(Data in this exercise Opens)

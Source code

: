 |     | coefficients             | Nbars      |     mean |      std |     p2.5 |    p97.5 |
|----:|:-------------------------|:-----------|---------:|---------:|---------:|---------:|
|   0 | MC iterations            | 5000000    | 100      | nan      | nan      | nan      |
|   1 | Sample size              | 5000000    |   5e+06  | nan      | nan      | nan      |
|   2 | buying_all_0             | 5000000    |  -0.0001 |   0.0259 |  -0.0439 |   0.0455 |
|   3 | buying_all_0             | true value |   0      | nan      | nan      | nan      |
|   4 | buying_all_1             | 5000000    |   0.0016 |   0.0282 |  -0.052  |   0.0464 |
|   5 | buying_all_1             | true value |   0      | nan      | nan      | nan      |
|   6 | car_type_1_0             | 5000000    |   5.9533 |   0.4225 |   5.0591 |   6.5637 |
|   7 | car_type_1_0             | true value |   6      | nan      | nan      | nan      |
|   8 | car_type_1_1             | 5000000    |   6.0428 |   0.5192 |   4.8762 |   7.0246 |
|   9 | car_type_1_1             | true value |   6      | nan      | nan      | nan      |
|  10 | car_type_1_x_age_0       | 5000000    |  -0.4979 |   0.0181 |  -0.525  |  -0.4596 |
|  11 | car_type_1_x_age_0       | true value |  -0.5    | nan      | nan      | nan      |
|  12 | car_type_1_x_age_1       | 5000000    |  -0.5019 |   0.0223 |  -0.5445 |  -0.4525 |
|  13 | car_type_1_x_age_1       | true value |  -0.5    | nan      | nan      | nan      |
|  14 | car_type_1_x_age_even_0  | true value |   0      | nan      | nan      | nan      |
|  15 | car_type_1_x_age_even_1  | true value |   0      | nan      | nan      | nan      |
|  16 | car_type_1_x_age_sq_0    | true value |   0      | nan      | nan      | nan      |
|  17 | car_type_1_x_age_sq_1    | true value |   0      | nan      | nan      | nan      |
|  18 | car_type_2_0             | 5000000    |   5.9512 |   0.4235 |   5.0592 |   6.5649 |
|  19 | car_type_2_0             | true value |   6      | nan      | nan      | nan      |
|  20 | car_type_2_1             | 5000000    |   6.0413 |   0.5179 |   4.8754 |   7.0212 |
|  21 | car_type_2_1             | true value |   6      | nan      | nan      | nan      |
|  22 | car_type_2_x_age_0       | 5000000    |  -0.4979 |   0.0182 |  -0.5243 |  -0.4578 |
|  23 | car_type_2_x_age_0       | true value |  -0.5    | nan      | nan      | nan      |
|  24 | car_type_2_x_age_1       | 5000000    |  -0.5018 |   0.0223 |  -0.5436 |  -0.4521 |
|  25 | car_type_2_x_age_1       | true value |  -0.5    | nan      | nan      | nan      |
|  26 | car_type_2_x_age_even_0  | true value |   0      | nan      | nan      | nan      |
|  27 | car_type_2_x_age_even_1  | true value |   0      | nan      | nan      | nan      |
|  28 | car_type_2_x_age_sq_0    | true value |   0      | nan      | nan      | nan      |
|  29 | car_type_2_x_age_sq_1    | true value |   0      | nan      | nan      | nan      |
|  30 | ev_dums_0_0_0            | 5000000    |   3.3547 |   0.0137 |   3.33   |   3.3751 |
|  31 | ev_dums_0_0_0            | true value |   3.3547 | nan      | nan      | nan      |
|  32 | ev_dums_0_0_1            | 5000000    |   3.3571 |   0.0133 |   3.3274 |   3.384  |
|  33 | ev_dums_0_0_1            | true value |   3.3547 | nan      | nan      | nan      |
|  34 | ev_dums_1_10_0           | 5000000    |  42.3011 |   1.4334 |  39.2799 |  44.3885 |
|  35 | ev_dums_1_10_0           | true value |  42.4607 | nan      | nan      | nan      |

(Data in this exercise Closes)

* Directions for this task:
Copy the lines of the data above exactly as written, beginning with the line containing "31 | ev_dums_0_0_0" and ending with the line containing "33 | ev_dums_0_0_1", and leave out all other lines.

* Response for this exercise:
|  31 | ev_dums_0_0_0            | true value |   3.3547 | nan      | nan      | nan      |
|  32 | ev_dums_0_0_1            | 5000000    |   3.3571 |   0.0133 |   3.3274 |   3.384  |
|  33 | ev_dums_0_0_1            | true value |   3.3547 | nan      | nan      | nan      |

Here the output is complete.